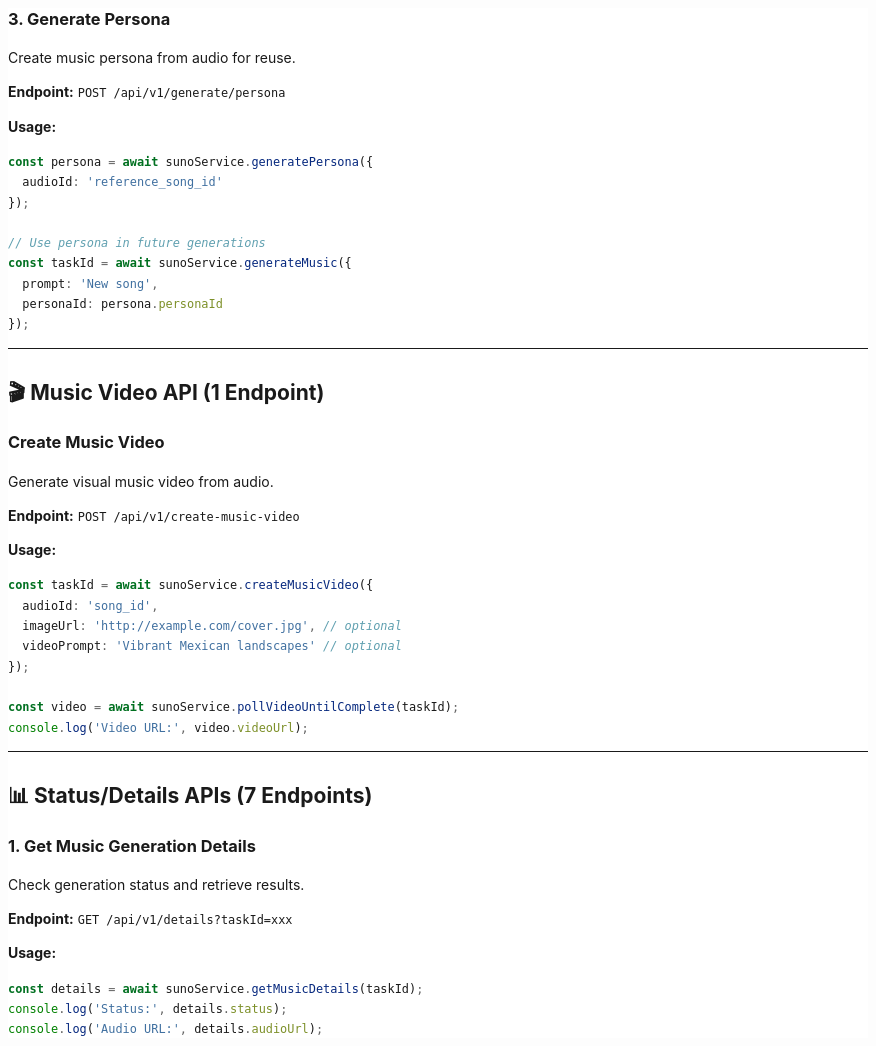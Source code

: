### 3. Generate Persona

Create music persona from audio for reuse.

**Endpoint:** `POST /api/v1/generate/persona`

**Usage:**
```typescript
const persona = await sunoService.generatePersona({
  audioId: 'reference_song_id'
});

// Use persona in future generations
const taskId = await sunoService.generateMusic({
  prompt: 'New song',
  personaId: persona.personaId
});
```

---

## 🎬 Music Video API (1 Endpoint)

### Create Music Video

Generate visual music video from audio.

**Endpoint:** `POST /api/v1/create-music-video`

**Usage:**
```typescript
const taskId = await sunoService.createMusicVideo({
  audioId: 'song_id',
  imageUrl: 'http://example.com/cover.jpg', // optional
  videoPrompt: 'Vibrant Mexican landscapes' // optional
});

const video = await sunoService.pollVideoUntilComplete(taskId);
console.log('Video URL:', video.videoUrl);
```

---

## 📊 Status/Details APIs (7 Endpoints)

### 1. Get Music Generation Details

Check generation status and retrieve results.

**Endpoint:** `GET /api/v1/details?taskId=xxx`

**Usage:**
```typescript
const details = await sunoService.getMusicDetails(taskId);
console.log('Status:', details.status);
console.log('Audio URL:', details.audioUrl);
```
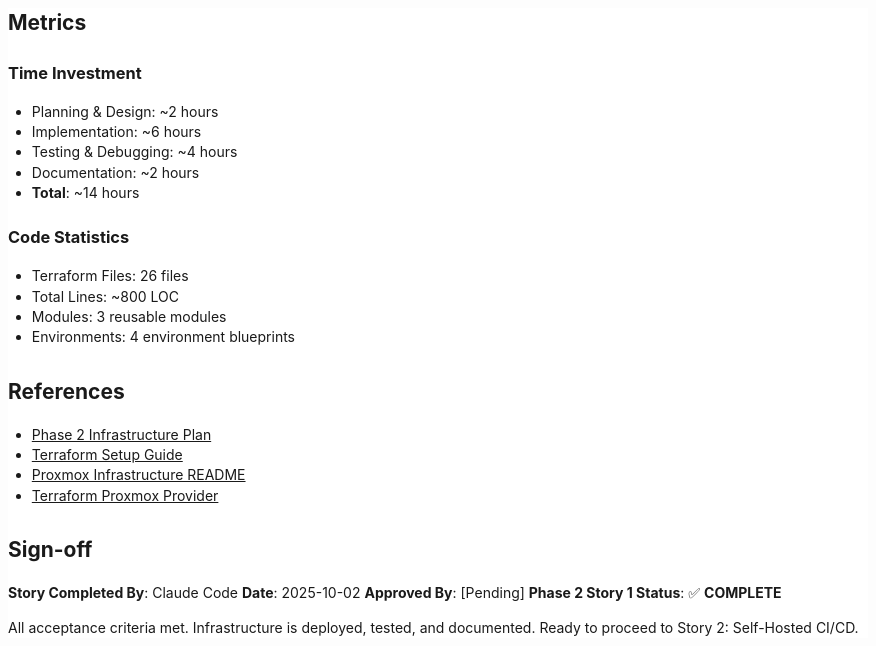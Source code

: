 ## Metrics

### Time Investment

- Planning & Design: ~2 hours
- Implementation: ~6 hours
- Testing & Debugging: ~4 hours
- Documentation: ~2 hours
- **Total**: ~14 hours

### Code Statistics

- Terraform Files: 26 files
- Total Lines: ~800 LOC
- Modules: 3 reusable modules
- Environments: 4 environment blueprints

## References

- [Phase 2 Infrastructure Plan](./phase-2-proxmox-infrastructure.md)
- [Terraform Setup Guide](./terraform-setup-guide.md)
- [Proxmox Infrastructure README](../../infra/proxmox/README.md)
- [Terraform Proxmox Provider](https://registry.terraform.io/providers/bpg/proxmox/latest/docs)

## Sign-off

**Story Completed By**: Claude Code
**Date**: 2025-10-02
**Approved By**: [Pending]
**Phase 2 Story 1 Status**: ✅ **COMPLETE**

All acceptance criteria met. Infrastructure is deployed, tested, and documented. Ready to proceed to Story 2: Self-Hosted CI/CD.
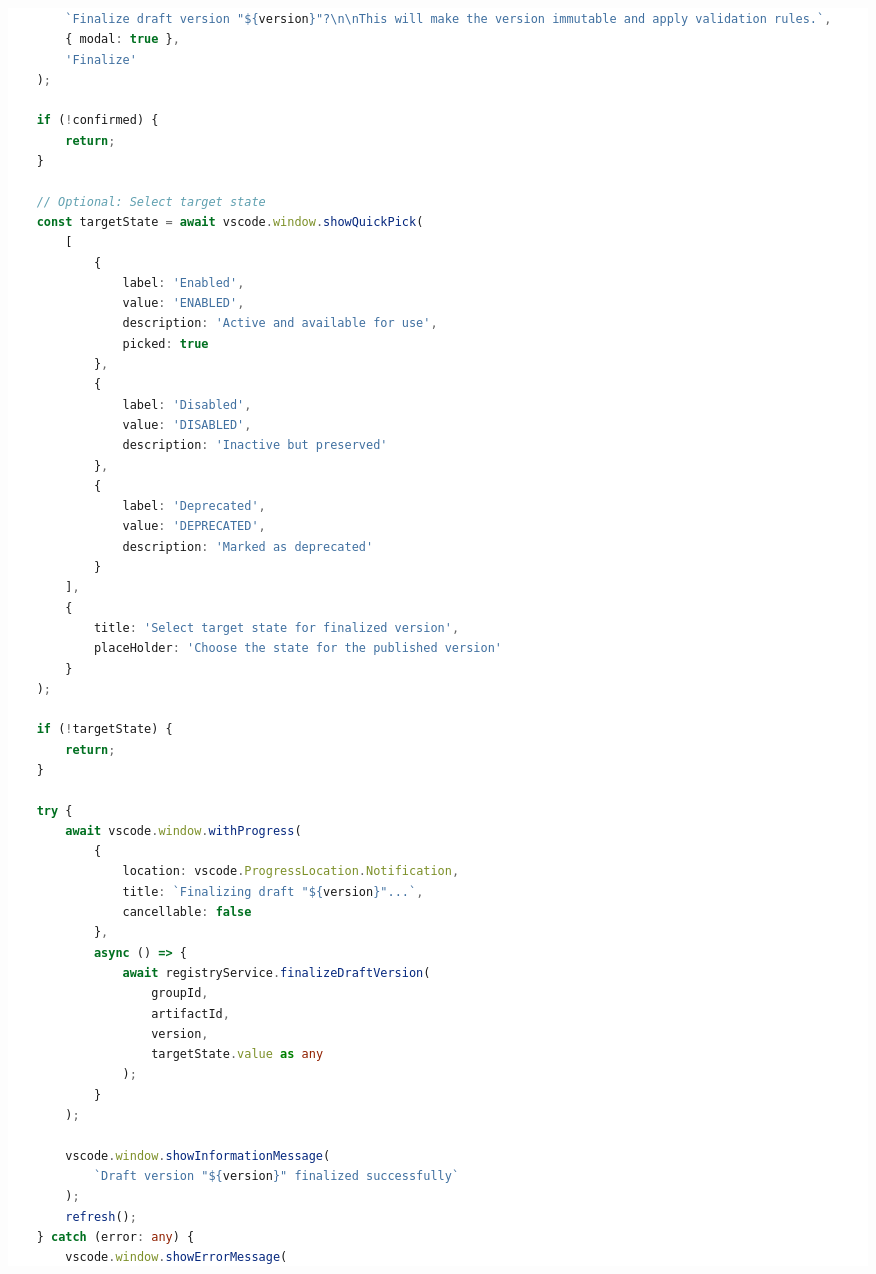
 ```typescript
        `Finalize draft version "${version}"?\n\nThis will make the version immutable and apply validation rules.`,
        { modal: true },
        'Finalize'
    );

    if (!confirmed) {
        return;
    }

    // Optional: Select target state
    const targetState = await vscode.window.showQuickPick(
        [
            {
                label: 'Enabled',
                value: 'ENABLED',
                description: 'Active and available for use',
                picked: true
            },
            {
                label: 'Disabled',
                value: 'DISABLED',
                description: 'Inactive but preserved'
            },
            {
                label: 'Deprecated',
                value: 'DEPRECATED',
                description: 'Marked as deprecated'
            }
        ],
        {
            title: 'Select target state for finalized version',
            placeHolder: 'Choose the state for the published version'
        }
    );

    if (!targetState) {
        return;
    }

    try {
        await vscode.window.withProgress(
            {
                location: vscode.ProgressLocation.Notification,
                title: `Finalizing draft "${version}"...`,
                cancellable: false
            },
            async () => {
                await registryService.finalizeDraftVersion(
                    groupId,
                    artifactId,
                    version,
                    targetState.value as any
                );
            }
        );

        vscode.window.showInformationMessage(
            `Draft version "${version}" finalized successfully`
        );
        refresh();
    } catch (error: any) {
        vscode.window.showErrorMessage(
```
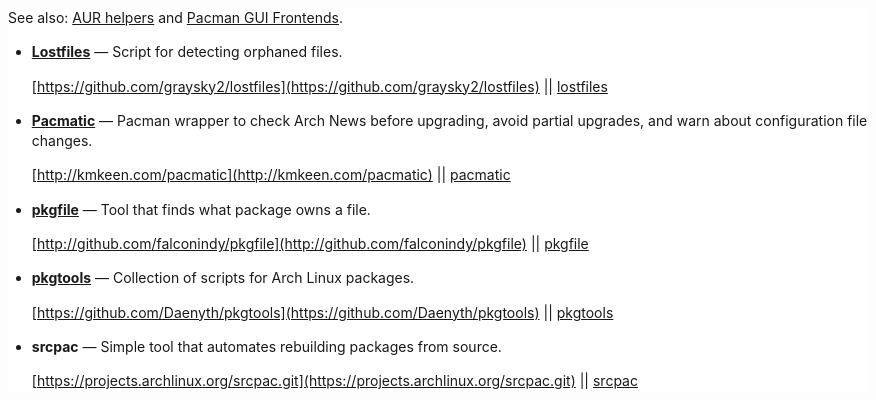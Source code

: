 See also: [AUR helpers](/index.php/AUR_helpers "AUR helpers") and [Pacman GUI Frontends](/index.php/Pacman_GUI_Frontends "Pacman GUI Frontends").

*   **[Lostfiles](/index.php/Lostfiles "Lostfiles")** — Script for detecting orphaned files.

	[https://github.com/graysky2/lostfiles](https://github.com/graysky2/lostfiles) || [lostfiles](https://www.archlinux.org/packages/?name=lostfiles)

*   **[Pacmatic](/index.php/Pacmatic "Pacmatic")** — Pacman wrapper to check Arch News before upgrading, avoid partial upgrades, and warn about configuration file changes.

	[http://kmkeen.com/pacmatic](http://kmkeen.com/pacmatic) || [pacmatic](https://www.archlinux.org/packages/?name=pacmatic)

*   **[pkgfile](/index.php/Pkgfile "Pkgfile")** — Tool that finds what package owns a file.

	[http://github.com/falconindy/pkgfile](http://github.com/falconindy/pkgfile) || [pkgfile](https://www.archlinux.org/packages/?name=pkgfile)

*   **[pkgtools](/index.php/Pkgtools "Pkgtools")** — Collection of scripts for Arch Linux packages.

	[https://github.com/Daenyth/pkgtools](https://github.com/Daenyth/pkgtools) || [pkgtools](https://aur.archlinux.org/packages/pkgtools/)

*   **srcpac** — Simple tool that automates rebuilding packages from source.

	[https://projects.archlinux.org/srcpac.git](https://projects.archlinux.org/srcpac.git) || [srcpac](https://www.archlinux.org/packages/?name=srcpac)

* Exercise *
Above are the records; print them all exactly and keep the pictures out.

* Task answer *
Source code

:### 3. Generate Persona

Create music persona from audio for reuse.

**Endpoint:** `POST /api/v1/generate/persona`

**Usage:**
```typescript
const persona = await sunoService.generatePersona({
  audioId: 'reference_song_id'
});

// Use persona in future generations
const taskId = await sunoService.generateMusic({
  prompt: 'New song',
  personaId: persona.personaId
});
```

---

## 🎬 Music Video API (1 Endpoint)

### Create Music Video

Generate visual music video from audio.

**Endpoint:** `POST /api/v1/create-music-video`

**Usage:**
```typescript
const taskId = await sunoService.createMusicVideo({
  audioId: 'song_id',
  imageUrl: 'http://example.com/cover.jpg', // optional
  videoPrompt: 'Vibrant Mexican landscapes' // optional
});

const video = await sunoService.pollVideoUntilComplete(taskId);
console.log('Video URL:', video.videoUrl);
```

---

## 📊 Status/Details APIs (7 Endpoints)

### 1. Get Music Generation Details

Check generation status and retrieve results.

**Endpoint:** `GET /api/v1/details?taskId=xxx`

**Usage:**
```typescript
const details = await sunoService.getMusicDetails(taskId);
console.log('Status:', details.status);
console.log('Audio URL:', details.audioUrl);
```
Source code

: ## Metrics

### Time Investment

- Planning & Design: ~2 hours
- Implementation: ~6 hours
- Testing & Debugging: ~4 hours
- Documentation: ~2 hours
- **Total**: ~14 hours

### Code Statistics

- Terraform Files: 26 files
- Total Lines: ~800 LOC
- Modules: 3 reusable modules
- Environments: 4 environment blueprints

## References

- [Phase 2 Infrastructure Plan](./phase-2-proxmox-infrastructure.md)
- [Terraform Setup Guide](./terraform-setup-guide.md)
- [Proxmox Infrastructure README](../../infra/proxmox/README.md)
- [Terraform Proxmox Provider](https://registry.terraform.io/providers/bpg/proxmox/latest/docs)

## Sign-off

**Story Completed By**: Claude Code
**Date**: 2025-10-02
**Approved By**: [Pending]
**Phase 2 Story 1 Status**: ✅ **COMPLETE**

All acceptance criteria met. Infrastructure is deployed, tested, and documented. Ready to proceed to Story 2: Self-Hosted CI/CD.
 ```typescript
        `Finalize draft version "${version}"?\n\nThis will make the version immutable and apply validation rules.`,
        { modal: true },
        'Finalize'
    );

    if (!confirmed) {
        return;
    }

    // Optional: Select target state
    const targetState = await vscode.window.showQuickPick(
        [
            {
                label: 'Enabled',
                value: 'ENABLED',
                description: 'Active and available for use',
                picked: true
            },
            {
                label: 'Disabled',
                value: 'DISABLED',
                description: 'Inactive but preserved'
            },
            {
                label: 'Deprecated',
                value: 'DEPRECATED',
                description: 'Marked as deprecated'
            }
        ],
        {
            title: 'Select target state for finalized version',
            placeHolder: 'Choose the state for the published version'
        }
    );

    if (!targetState) {
        return;
    }

    try {
        await vscode.window.withProgress(
            {
                location: vscode.ProgressLocation.Notification,
                title: `Finalizing draft "${version}"...`,
                cancellable: false
            },
            async () => {
                await registryService.finalizeDraftVersion(
                    groupId,
                    artifactId,
                    version,
                    targetState.value as any
                );
            }
        );

        vscode.window.showInformationMessage(
            `Draft version "${version}" finalized successfully`
        );
        refresh();
    } catch (error: any) {
        vscode.window.showErrorMessage(
```
Source code

: See also: [AUR helpers](/index.php/AUR_helpers "AUR helpers") and [Pacman GUI Frontends](/index.php/Pacman_GUI_Frontends "Pacman GUI Frontends").

*   **[Lostfiles](/index.php/Lostfiles "Lostfiles")** — Script for detecting orphaned files.

	[https://github.com/graysky2/lostfiles](https://github.com/graysky2/lostfiles) || [lostfiles](https://www.archlinux.org/packages/?name=lostfiles)

*   **[Pacmatic](/index.php/Pacmatic "Pacmatic")** — Pacman wrapper to check Arch News before upgrading, avoid partial upgrades, and warn about configuration file changes.

	[http://kmkeen.com/pacmatic](http://kmkeen.com/pacmatic) || [pacmatic](https://www.archlinux.org/packages/?name=pacmatic)

*   **[pkgfile](/index.php/Pkgfile "Pkgfile")** — Tool that finds what package owns a file.

	[http://github.com/falconindy/pkgfile](http://github.com/falconindy/pkgfile) || [pkgfile](https://www.archlinux.org/packages/?name=pkgfile)

*   **[pkgtools](/index.php/Pkgtools "Pkgtools")** — Collection of scripts for Arch Linux packages.

	[https://github.com/Daenyth/pkgtools](https://github.com/Daenyth/pkgtools) || [pkgtools](https://aur.archlinux.org/packages/pkgtools/)

*   **srcpac** — Simple tool that automates rebuilding packages from source.

	[https://projects.archlinux.org/srcpac.git](https://projects.archlinux.org/srcpac.git) || [srcpac](https://www.archlinux.org/packages/?name=srcpac)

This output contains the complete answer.